Below is the example of how the data retrieval operates in the abovelisted systems:

SELECT t.* FROM a_city t

This is a standard fetching of data from the table: you have 7 populated cities, located in the numbered regional areas.

Set conditions for retrieval - only No.1 and No.1 regions:

SELECT NAME, REGION FROM a_city t WHERE t.REGION IN ('1','2')

As you can see, data format didn't change, only the filtering is performed.

Now group the retrieved selection - count how many cities are located in each region:

SELECT COUNT(*), t.REGION FROM a_city t WHERE t.REGION IN ('1','2') GROUP BY t.REGION

Previous selection was "collapsed" by unique REGION values and each of such value the number of "collapsed records" was calculated:

Group the selection SELECT NAME, REGION FROM a_city t WHERE t.REGION IN ('1','2') by region.

Up to this moment this use case is fairly straightforward and simple.

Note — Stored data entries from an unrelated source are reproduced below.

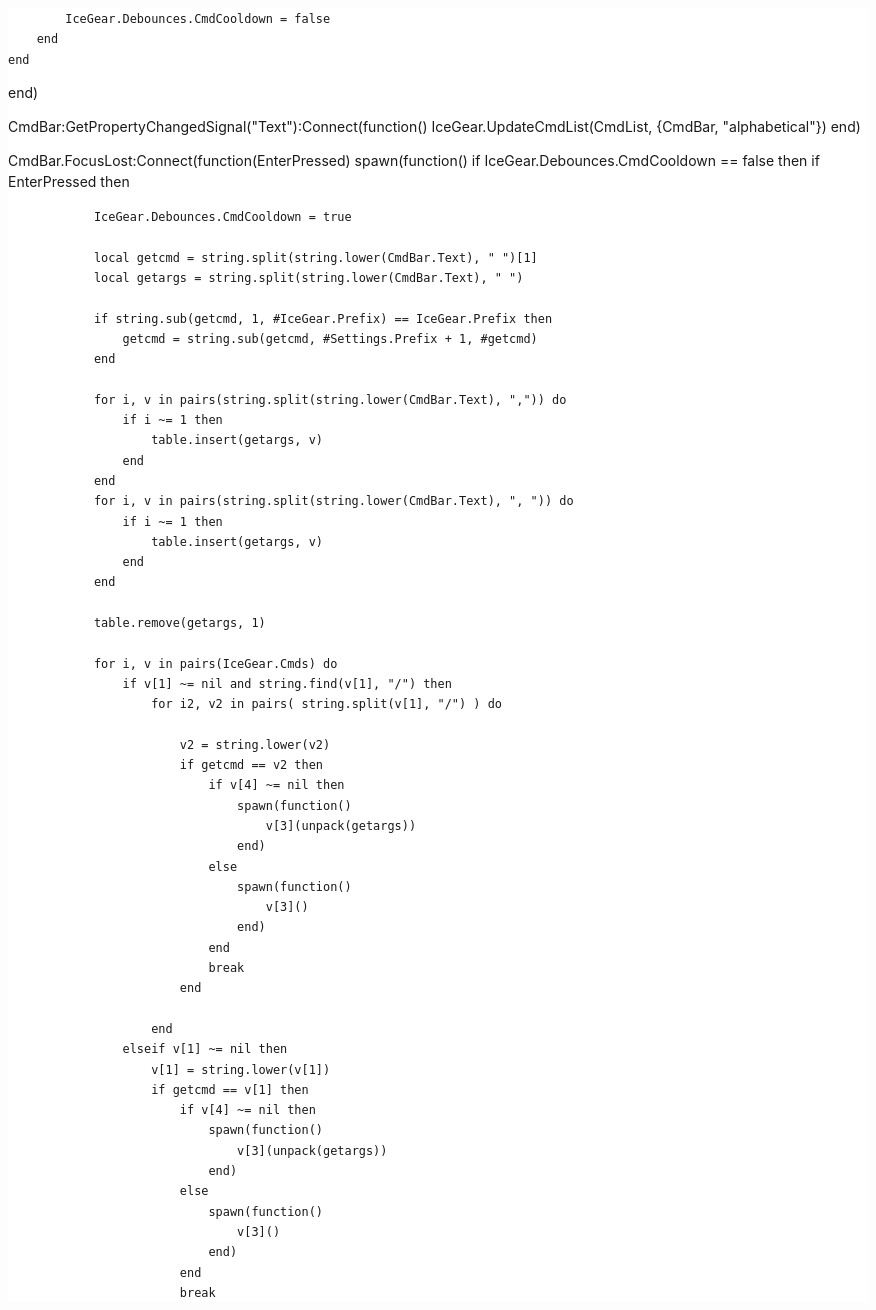             IceGear.Debounces.CmdCooldown = false
        end
    end
end)

CmdBar:GetPropertyChangedSignal("Text"):Connect(function()
    IceGear.UpdateCmdList(CmdList, {CmdBar, "alphabetical"})
end)

CmdBar.FocusLost:Connect(function(EnterPressed)
    spawn(function()
        if IceGear.Debounces.CmdCooldown == false then
            if EnterPressed then
                
                IceGear.Debounces.CmdCooldown = true

                local getcmd = string.split(string.lower(CmdBar.Text), " ")[1]
                local getargs = string.split(string.lower(CmdBar.Text), " ")

                if string.sub(getcmd, 1, #IceGear.Prefix) == IceGear.Prefix then
                    getcmd = string.sub(getcmd, #Settings.Prefix + 1, #getcmd)
                end

                for i, v in pairs(string.split(string.lower(CmdBar.Text), ",")) do
                    if i ~= 1 then
                        table.insert(getargs, v)
                    end
                end
                for i, v in pairs(string.split(string.lower(CmdBar.Text), ", ")) do
                    if i ~= 1 then
                        table.insert(getargs, v)
                    end
                end

                table.remove(getargs, 1)

                for i, v in pairs(IceGear.Cmds) do
                    if v[1] ~= nil and string.find(v[1], "/") then
                        for i2, v2 in pairs( string.split(v[1], "/") ) do
                            
                            v2 = string.lower(v2)
                            if getcmd == v2 then
                                if v[4] ~= nil then
                                    spawn(function()
                                        v[3](unpack(getargs))
                                    end)
                                else
                                    spawn(function()
                                        v[3]()
                                    end) 
                                end
                                break
                            end

                        end
                    elseif v[1] ~= nil then
                        v[1] = string.lower(v[1])
                        if getcmd == v[1] then
                            if v[4] ~= nil then
                                spawn(function()
                                    v[3](unpack(getargs))
                                end)
                            else
                                spawn(function()
                                    v[3]() 
                                end)
                            end
                            break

Now, let's overview quite widespread case: developer decides that he some cities have insufficient number of inhabitants in the grouped selection:

SELECT COUNT(*), t.REGION, POPULATION FROM a_city t WHERE t.REGION IN ('1','2') GROUP BY t.REGION

Great, MySQL has successfully processed the query and returned a number of inhabitants (but in fact, it didn't), developer is satisfied (incorrectly). This issue, it seems, is resolved, but somehow the same query in Oracle returns an error

ORA-00979: not a GROUP BY expression

а SQL Server responds

Column 'a_city.POPULATION' is invalid in the select list because it is not contained in either an aggregate function or the GROUP BY clause.

Let's take a look on what numbers have been returned by MySQL instead of an error:

SELECT NAME, REGION, POPULATION FROM a_city t WHERE t.REGION IN ('1','2')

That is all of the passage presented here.